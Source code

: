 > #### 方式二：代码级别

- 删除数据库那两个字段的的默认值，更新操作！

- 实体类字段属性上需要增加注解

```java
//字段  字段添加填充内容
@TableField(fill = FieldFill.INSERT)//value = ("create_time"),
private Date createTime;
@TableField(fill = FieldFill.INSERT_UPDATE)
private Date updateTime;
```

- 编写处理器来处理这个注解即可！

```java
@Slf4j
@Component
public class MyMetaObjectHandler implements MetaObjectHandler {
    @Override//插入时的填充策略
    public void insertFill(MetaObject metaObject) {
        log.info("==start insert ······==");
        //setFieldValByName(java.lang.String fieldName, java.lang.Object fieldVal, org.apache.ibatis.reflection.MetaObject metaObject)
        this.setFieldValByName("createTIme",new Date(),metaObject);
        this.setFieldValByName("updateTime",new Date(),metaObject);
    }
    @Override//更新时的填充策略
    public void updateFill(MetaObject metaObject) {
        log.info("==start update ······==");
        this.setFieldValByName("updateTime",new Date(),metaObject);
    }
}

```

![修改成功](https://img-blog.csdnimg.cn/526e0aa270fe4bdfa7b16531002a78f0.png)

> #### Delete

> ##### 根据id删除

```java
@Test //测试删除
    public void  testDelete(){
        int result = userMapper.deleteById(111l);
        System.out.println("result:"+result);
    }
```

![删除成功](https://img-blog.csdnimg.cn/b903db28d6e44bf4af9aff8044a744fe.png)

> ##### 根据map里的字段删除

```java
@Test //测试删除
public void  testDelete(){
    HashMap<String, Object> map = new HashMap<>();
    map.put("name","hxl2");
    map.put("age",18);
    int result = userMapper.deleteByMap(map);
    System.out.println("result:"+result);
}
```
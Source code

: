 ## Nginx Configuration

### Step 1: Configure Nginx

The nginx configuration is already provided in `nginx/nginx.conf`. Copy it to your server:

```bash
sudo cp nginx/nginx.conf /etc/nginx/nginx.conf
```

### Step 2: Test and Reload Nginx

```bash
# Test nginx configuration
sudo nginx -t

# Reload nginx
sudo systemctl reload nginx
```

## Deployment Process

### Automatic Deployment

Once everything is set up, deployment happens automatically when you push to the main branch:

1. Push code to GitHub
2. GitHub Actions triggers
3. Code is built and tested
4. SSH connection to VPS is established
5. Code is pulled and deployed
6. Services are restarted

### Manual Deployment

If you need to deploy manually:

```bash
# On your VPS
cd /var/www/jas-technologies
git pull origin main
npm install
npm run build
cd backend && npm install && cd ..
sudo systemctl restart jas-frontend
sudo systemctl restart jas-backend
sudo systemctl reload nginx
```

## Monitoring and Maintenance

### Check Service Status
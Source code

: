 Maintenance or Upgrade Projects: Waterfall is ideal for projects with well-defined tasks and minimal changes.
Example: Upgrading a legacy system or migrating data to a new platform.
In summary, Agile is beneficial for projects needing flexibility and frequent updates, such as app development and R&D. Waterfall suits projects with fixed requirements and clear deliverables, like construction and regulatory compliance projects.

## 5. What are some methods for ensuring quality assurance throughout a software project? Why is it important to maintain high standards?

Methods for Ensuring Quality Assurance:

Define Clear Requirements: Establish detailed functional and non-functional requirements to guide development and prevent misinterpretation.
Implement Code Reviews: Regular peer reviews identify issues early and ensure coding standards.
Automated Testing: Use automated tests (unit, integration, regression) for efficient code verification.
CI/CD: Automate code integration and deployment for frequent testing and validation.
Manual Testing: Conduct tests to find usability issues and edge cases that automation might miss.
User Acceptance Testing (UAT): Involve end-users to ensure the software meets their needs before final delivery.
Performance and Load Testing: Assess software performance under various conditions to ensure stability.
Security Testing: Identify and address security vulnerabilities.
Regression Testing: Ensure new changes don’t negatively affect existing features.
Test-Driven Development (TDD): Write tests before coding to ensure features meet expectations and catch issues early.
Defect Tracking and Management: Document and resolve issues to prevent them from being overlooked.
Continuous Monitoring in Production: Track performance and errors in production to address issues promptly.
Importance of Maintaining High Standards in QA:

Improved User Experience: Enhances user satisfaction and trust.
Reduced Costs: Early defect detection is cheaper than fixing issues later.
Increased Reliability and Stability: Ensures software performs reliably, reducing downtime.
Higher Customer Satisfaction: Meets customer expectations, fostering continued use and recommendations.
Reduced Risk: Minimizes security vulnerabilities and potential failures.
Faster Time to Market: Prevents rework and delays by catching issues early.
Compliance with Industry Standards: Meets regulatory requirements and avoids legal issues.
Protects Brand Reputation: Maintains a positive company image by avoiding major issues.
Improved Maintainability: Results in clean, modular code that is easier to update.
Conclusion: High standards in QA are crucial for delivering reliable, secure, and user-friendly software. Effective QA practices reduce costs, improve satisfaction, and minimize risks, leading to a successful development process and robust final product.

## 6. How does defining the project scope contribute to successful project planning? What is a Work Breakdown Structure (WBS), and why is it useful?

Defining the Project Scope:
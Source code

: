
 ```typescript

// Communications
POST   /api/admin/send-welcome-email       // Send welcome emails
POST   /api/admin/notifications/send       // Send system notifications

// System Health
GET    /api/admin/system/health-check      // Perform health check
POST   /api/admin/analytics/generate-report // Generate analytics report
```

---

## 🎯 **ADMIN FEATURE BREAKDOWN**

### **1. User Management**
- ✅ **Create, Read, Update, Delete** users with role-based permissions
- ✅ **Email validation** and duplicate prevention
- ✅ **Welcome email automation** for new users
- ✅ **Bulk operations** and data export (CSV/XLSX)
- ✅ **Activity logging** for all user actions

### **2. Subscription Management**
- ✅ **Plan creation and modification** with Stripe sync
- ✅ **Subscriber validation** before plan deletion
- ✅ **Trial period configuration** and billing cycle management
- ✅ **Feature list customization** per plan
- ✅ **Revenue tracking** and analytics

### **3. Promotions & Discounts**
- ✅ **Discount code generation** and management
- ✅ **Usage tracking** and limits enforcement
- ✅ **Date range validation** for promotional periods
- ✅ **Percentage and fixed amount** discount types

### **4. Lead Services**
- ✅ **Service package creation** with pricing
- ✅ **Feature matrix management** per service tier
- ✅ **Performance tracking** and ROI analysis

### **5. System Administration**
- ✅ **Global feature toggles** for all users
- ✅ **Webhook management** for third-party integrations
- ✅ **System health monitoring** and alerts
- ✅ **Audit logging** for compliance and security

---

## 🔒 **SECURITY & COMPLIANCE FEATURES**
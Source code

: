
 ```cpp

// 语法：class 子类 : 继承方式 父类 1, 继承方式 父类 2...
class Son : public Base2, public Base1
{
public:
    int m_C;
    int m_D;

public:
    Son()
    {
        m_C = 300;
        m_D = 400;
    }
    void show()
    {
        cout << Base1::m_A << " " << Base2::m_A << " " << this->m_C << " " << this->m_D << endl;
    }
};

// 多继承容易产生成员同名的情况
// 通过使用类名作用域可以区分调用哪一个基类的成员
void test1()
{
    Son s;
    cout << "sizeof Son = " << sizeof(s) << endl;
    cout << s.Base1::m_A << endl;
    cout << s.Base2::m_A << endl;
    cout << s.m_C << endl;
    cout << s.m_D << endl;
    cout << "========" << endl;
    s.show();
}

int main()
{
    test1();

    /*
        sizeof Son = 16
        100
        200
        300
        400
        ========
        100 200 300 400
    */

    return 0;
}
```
────
# Task directions
In the records above, locate the lines holding the word "address". Copy each of them.

# Output of the exercise
Security Testing: Identify and address security vulnerabilities.
Continuous Monitoring in Production: Track performance and errors in production to address issues promptly.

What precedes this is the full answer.